Work request
Copy every line below where the string "What" is found.

The input

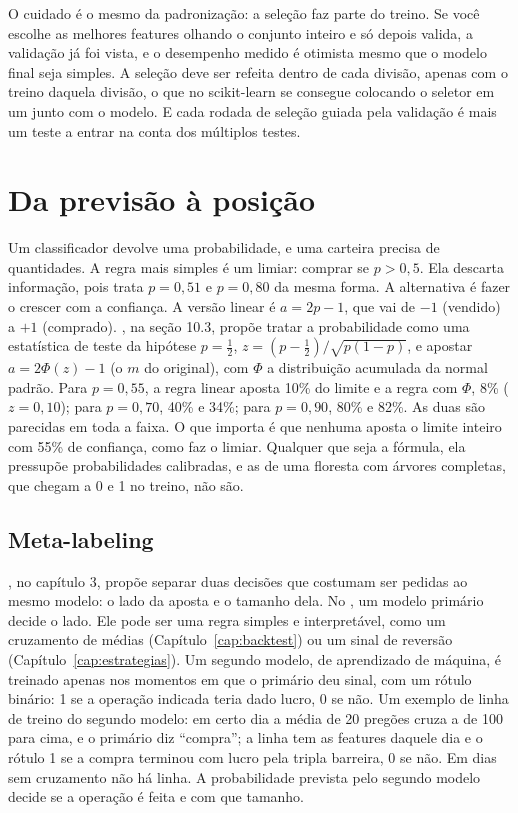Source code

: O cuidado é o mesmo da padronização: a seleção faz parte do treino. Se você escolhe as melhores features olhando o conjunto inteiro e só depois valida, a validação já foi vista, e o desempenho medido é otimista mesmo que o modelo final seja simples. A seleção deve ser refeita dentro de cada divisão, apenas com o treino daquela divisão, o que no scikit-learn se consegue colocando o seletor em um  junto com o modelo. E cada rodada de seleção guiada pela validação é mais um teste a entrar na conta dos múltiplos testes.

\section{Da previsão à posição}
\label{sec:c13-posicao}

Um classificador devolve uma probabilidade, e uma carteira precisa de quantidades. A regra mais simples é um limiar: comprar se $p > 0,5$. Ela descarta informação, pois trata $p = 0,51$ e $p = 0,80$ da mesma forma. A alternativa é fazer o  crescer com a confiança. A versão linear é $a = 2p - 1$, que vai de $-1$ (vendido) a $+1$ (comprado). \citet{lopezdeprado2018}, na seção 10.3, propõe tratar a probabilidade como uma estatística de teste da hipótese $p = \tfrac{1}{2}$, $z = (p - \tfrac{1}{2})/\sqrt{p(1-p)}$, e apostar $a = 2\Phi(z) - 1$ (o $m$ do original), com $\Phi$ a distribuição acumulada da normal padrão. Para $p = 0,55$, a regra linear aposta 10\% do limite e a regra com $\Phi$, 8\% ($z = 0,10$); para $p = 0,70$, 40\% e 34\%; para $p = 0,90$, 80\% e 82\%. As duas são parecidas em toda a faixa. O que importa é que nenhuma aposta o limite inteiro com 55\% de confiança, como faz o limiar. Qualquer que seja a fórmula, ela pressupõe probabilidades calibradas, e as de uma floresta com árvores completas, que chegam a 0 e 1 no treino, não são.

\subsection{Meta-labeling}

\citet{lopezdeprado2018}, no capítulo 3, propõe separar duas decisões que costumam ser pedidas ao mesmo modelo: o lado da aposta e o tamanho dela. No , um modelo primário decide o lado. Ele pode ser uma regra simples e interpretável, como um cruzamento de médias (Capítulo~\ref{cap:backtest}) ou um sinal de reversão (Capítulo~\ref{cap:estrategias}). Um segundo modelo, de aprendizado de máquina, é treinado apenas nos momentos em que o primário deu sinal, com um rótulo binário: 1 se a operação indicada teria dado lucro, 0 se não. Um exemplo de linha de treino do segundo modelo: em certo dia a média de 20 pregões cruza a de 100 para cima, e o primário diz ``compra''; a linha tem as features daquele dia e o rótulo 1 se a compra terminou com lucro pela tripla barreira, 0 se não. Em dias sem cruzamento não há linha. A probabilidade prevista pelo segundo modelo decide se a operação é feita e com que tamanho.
==
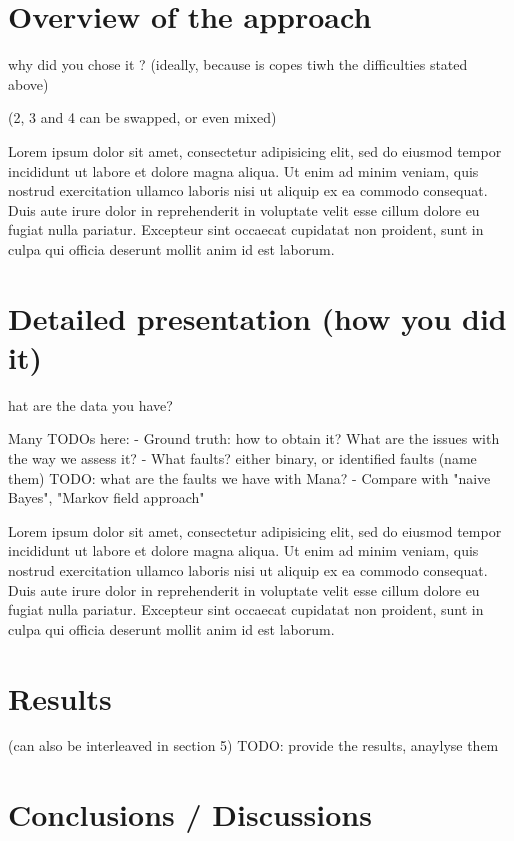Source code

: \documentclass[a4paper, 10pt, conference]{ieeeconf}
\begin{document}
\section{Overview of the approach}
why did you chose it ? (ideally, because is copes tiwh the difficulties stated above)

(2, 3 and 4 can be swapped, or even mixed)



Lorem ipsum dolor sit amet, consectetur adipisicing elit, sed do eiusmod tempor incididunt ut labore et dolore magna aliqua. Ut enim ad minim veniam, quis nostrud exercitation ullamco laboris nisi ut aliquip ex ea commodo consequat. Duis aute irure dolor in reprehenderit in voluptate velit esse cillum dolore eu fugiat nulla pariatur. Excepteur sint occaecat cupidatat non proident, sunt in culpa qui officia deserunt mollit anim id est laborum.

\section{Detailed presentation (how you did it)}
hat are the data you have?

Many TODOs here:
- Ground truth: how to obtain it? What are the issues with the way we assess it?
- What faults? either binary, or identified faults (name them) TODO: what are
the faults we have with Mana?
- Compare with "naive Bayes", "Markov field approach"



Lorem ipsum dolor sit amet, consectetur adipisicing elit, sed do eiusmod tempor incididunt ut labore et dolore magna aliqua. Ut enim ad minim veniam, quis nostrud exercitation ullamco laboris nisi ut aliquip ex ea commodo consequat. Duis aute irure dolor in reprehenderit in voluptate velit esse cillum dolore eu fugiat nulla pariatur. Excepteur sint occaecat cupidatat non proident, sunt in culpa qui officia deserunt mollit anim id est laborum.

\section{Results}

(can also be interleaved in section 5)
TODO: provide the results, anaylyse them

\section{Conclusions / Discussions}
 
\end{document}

Problem solution
- Ground truth: how to obtain it? What are the issues with the way we assess it?
- What faults? either binary, or identified faults (name them) TODO: what are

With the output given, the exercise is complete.